The potential influences of existing chronic diseases on the association of serum 25-hydroxyvitamin D levels with all-cause mortality were investigated with two definitions of chronic illness respectively.
The observed associations remained when the analyses were performed in the subjects without chronic diseases at baseline, and with further exclusion of the first 3 years of follow-up.
Secondary analyses based on the imputed data for missing values of covariates produced similar association estimates.
Non-participation in HUNT2 (30%) may influence the generalisability of our findings.
All-cause mortality is an outcome with high public health relevance.

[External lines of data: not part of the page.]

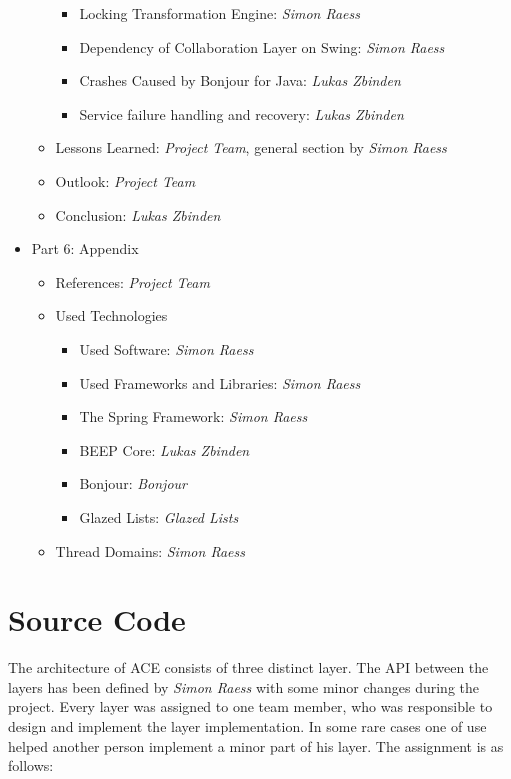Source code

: \begin{itemize}
\begin{itemize}
\begin{itemize}
   \item Locking Transformation Engine: \emph{Simon Raess}
   \item Dependency of Collaboration Layer on Swing: \emph{Simon Raess}
   \item Crashes Caused by Bonjour for Java: \emph{Lukas Zbinden}
   \item Service failure handling and recovery: \emph{Lukas Zbinden}
  \end{itemize}
  \item Lessons Learned: \emph{Project Team}, general section by \emph{Simon Raess}
  \item Outlook: \emph{Project Team}
  \item Conclusion: \emph{Lukas Zbinden}
 \end{itemize}
 \item Part 6: Appendix
 \begin{itemize}
  \item References: \emph{Project Team}
  \item Used Technologies
  \begin{itemize}
   \item Used Software: \emph{Simon Raess}
   \item Used Frameworks and Libraries: \emph{Simon Raess}
   \item The Spring Framework: \emph{Simon Raess}
   \item BEEP Core: \emph{Lukas Zbinden}
   \item Bonjour: \emph{Bonjour}
   \item Glazed Lists: \emph{Glazed Lists}
  \end{itemize}
  \item Thread Domains: \emph{Simon Raess}
 \end{itemize}
\end{itemize}



\section{Source Code}
The architecture of ACE consists of three distinct layer. The 
API between the layers has been defined by \emph{Simon Raess} with some 
minor changes during the project. Every layer
was assigned to one team member, who was responsible to design and implement
the layer implementation. In some rare cases one of use helped another
person implement a minor part of his layer. The assignment is as follows:

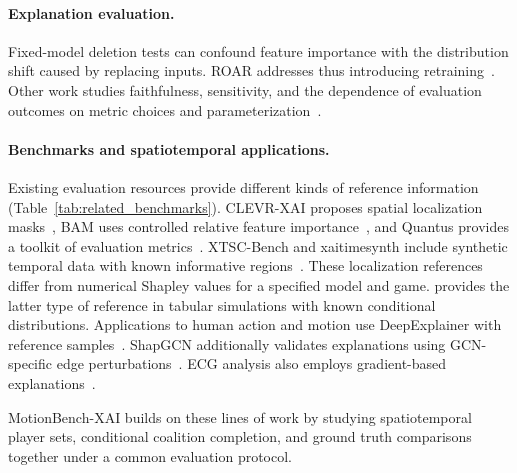 \paragraph{Explanation evaluation.} Fixed-model deletion tests can confound feature importance with the distribution shift caused by replacing inputs. ROAR addresses thus introducing retraining~\citep{hooker2019roar}. Other work studies faithfulness, sensitivity, and the dependence of evaluation outcomes on metric choices and parameterization~\citep{bhatt2020evaluating, hedstrom2023quantus}. %

\paragraph{Benchmarks and spatiotemporal applications.}
Existing evaluation resources provide different kinds of reference information (Table~\ref{tab:related_benchmarks}). CLEVR-XAI proposes spatial localization masks~\citep{arras2022clevr}, BAM uses controlled relative feature importance~\citep{Yang2019BenchmarkingAM}, and Quantus provides a toolkit of evaluation metrics~\citep{hedstrom2023quantus}.
XTSC-Bench and xaitimesynth include synthetic temporal data with known informative regions~\citep{hollig2023xtsc,baer2026xaitimesynth}. These localization references differ from numerical Shapley values for a
specified model and game. \citet{olsen2022using} provides the latter type of reference in tabular simulations with known conditional distributions. Applications to human action and motion use DeepExplainer with reference samples~\citep{auletta2023predicting,tempel2025choose}. ShapGCN additionally validates explanations using GCN-specific edge
perturbations~\citep{tempel2025explaining}. ECG analysis also employs gradient-based explanations~\citep{strodthoff2021ecg}.

MotionBench-XAI builds on these lines of work by studying spatiotemporal player sets, conditional coalition completion, and ground truth comparisons together under a common evaluation protocol. %




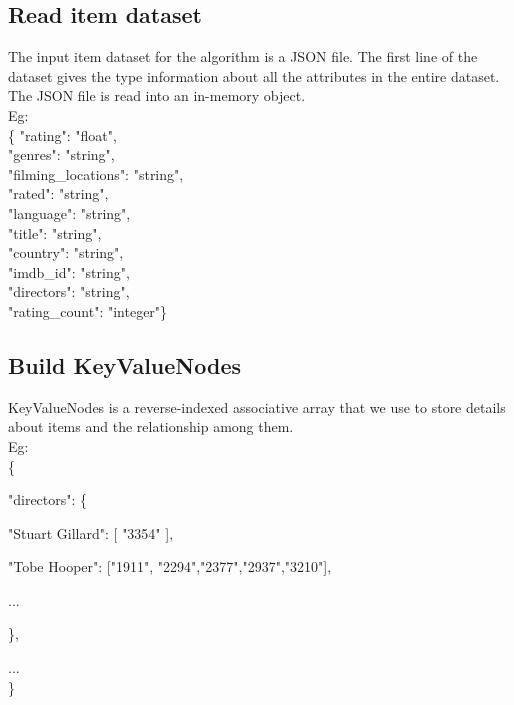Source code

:\documentclass[11pt]{article}
\begin{document}
\subsection{Read item dataset}
The input item dataset for the algorithm is a JSON file. The first line of the dataset gives the type information about all the attributes in the entire dataset. The JSON file is read into an in-memory object.\\

Eg:\\
\{
"rating": "float", \\
"genres": "string", \\
"filming\_locations": "string", \\
"rated": "string", \\
"language": "string", \\
"title": "string", \\
"country": "string", \\
"imdb\_id": "string", \\
"directors": "string", \\
"rating\_count": "integer"\}


\subsection{Build KeyValueNodes}
KeyValueNodes is a reverse-indexed associative array that we use to store details about items and the relationship among them.\\
Eg:\\
\{  

"directors": \{

\hspace{26 mm} "Stuart Gillard": [ "3354" ],

\hspace{26 mm} "Tobe Hooper": ["1911", "2294","2377","2937","3210"],

\hspace{26 mm} ...

\hspace{20 mm} \},

...
\\
\}
\end{document}
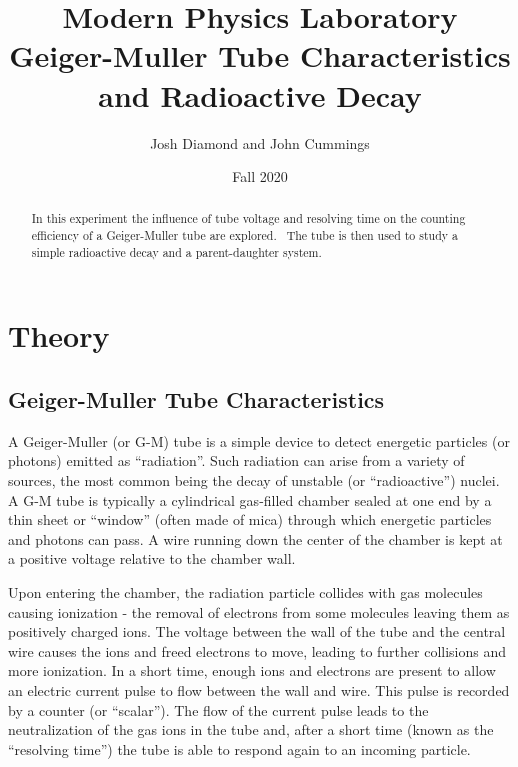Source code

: \documentclass{article}
\begin{document}
\title{Modern Physics Laboratory\\
Geiger-Muller Tube Characteristics and Radioactive Decay}
\author{Josh Diamond and John Cummings}
\date{Fall 2020}
\maketitle

\begin{abstract}
In this experiment the influence of tube voltage and resolving time on
the counting efficiency of a Geiger-Muller tube are explored. \ The
tube is then used to study a simple radioactive decay and a
parent-daughter system.
\end{abstract}

\section{Theory}

\subsection{Geiger-Muller Tube Characteristics}
\label{sec:GMtubes}

A Geiger-Muller (or G-M) tube is a simple device to detect energetic
particles (or photons) emitted as
``radiation''.  Such radiation can arise
from a variety of sources, the most common being the decay of unstable
(or ``radioactive'') nuclei. A G-M tube is
typically a cylindrical gas-filled chamber sealed at one end by a thin
sheet or ``window'' (often made of mica)
through which energetic particles and photons can pass. A wire running
down the center of the chamber is kept at a positive voltage relative
to the chamber wall.

Upon entering the chamber, the radiation particle collides with gas
molecules causing ionization - the removal of electrons from some
molecules leaving them as positively charged ions.  The voltage
between the wall of the tube and the central wire causes the ions and
freed electrons to move, leading to further collisions and more
ionization.  In a short time, enough ions and electrons are present to
allow an electric current pulse to flow between the wall and wire.
 This pulse is recorded by a counter (or
``scalar''). The flow of the current pulse
leads to the neutralization of the
gas ions in the tube and, after a short time (known as the
``resolving time'') the tube is able to
respond again to an incoming particle.
\end{document}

Globally, life expectancy in elderly has steadily increased over the past 30 years.1 Decline in older age mortality has been mainly the result of decreases in smoking for men and in cardiovascular disease mortality for both genders.1 Findings of new risk factors for mortality and subsequent prevention could improve life expectancy further.
Vitamin D status has been recognised as a public health issue since low vitamin D levels are very common and may lead to the development of a wide spectrum of diseases.2–5 The pleiotropic effect of vitamin D was suggested by the presence of vitamin D synthesis enzymes and vitamin D receptors in many tissues.6 7 In addition, vitamin D is estimated to regulate 1%–3% of all gene expressions in human.8 9
All latest meta-analyses of epidemiological studies have documented that individuals with low serum 25-hydroxyvitamin D (25(OH)D) levels are at increased risk of all-cause mortality.5 10–15 Among the meta-analysis studies a few included chronic diseases as potential confounders and found that the association estimates were similar before and after the adjustment for these variables.12 13 Nevertheless, there has been a growing concern on the possibility of reverse association between low vitamin D and existing chronic diseases leading to increased all-cause mortality.16 Thus, the aim of the current study was to investigate the association of serum 25(OH)D levels with all-cause mortality in a long-term follow-up of a Norwegian population, and to especially study the potential influences of chronic diseases as a possible confounder, effect modifier or reverse causal factor on the relationship between serum 25(OH)D levels and all-cause mortality.
Study design and population
The Nord-Trøndelag Health Study (the HUNT Study) is one of the largest population-based health surveys conducted in Norway. The adult part of HUNT invited all inhabitants aged 20 years or older in the county of Nord-Trøndelag in the three separate surveys: HUNT1 (1984–1986), HUNT2 (1995–1997) and HUNT3 (2006–2008). In the current study, we used data from HUNT2 in which 65 229 subjects participated (response rate 70%). All participants in HUNT2 were invited to complete a general questionnaire including lifestyle questions, social economic status and history of chronic diseases. At the clinical examination, body weight and height were measured and blood samples were drawn for later measurement of biomarkers. We established a subcohort population (n=6613) including a 10% random sample of the HUNT2 population. Baseline serum 25(OH)D levels were measured in 6377 individuals whose blood samples were available from HUNT2. The 6377 adults (96.4% of the 6613 subjects) made up our analysis cohort.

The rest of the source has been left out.